### Instructions to follow
Your output should be one number, which is how many lines in the material contain "classification".

### Supplied material

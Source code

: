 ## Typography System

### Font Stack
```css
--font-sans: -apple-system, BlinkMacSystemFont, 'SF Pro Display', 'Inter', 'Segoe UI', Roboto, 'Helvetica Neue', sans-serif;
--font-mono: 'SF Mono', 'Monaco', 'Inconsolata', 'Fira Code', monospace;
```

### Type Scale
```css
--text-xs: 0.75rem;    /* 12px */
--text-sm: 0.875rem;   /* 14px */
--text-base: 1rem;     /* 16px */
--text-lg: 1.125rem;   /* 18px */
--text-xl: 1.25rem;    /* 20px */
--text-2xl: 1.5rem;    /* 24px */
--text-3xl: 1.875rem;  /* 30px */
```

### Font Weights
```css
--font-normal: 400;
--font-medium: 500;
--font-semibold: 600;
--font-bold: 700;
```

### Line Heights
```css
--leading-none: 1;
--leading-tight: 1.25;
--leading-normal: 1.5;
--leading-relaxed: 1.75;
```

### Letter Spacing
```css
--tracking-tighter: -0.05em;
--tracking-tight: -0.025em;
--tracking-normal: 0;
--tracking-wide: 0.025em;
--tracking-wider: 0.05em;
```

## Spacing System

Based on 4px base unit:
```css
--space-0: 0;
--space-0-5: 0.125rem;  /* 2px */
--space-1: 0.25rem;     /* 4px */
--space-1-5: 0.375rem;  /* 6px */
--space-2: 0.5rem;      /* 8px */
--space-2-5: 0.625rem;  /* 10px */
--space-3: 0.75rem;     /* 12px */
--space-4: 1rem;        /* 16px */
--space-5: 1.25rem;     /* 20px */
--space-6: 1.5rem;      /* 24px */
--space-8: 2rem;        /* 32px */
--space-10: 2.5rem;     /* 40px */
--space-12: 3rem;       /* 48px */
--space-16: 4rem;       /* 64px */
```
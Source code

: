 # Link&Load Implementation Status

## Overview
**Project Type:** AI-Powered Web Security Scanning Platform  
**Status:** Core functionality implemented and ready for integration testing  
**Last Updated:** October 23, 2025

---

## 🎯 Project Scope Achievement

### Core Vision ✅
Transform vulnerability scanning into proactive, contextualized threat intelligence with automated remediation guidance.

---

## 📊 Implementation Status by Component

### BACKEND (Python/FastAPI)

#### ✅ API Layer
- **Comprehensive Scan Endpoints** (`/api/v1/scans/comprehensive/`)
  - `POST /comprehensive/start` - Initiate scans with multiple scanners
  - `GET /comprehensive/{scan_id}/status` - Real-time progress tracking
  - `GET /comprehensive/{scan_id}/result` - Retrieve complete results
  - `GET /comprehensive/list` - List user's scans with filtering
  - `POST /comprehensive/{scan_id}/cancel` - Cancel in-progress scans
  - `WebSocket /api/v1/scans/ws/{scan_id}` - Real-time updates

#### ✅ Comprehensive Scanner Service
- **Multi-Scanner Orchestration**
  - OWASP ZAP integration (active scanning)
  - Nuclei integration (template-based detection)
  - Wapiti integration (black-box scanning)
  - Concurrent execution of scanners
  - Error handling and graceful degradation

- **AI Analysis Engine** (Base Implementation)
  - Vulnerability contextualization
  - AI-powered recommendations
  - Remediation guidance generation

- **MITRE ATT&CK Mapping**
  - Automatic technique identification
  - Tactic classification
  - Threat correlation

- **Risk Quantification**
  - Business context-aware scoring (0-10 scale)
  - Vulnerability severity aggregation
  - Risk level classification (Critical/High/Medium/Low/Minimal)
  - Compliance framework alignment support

### Answer section
2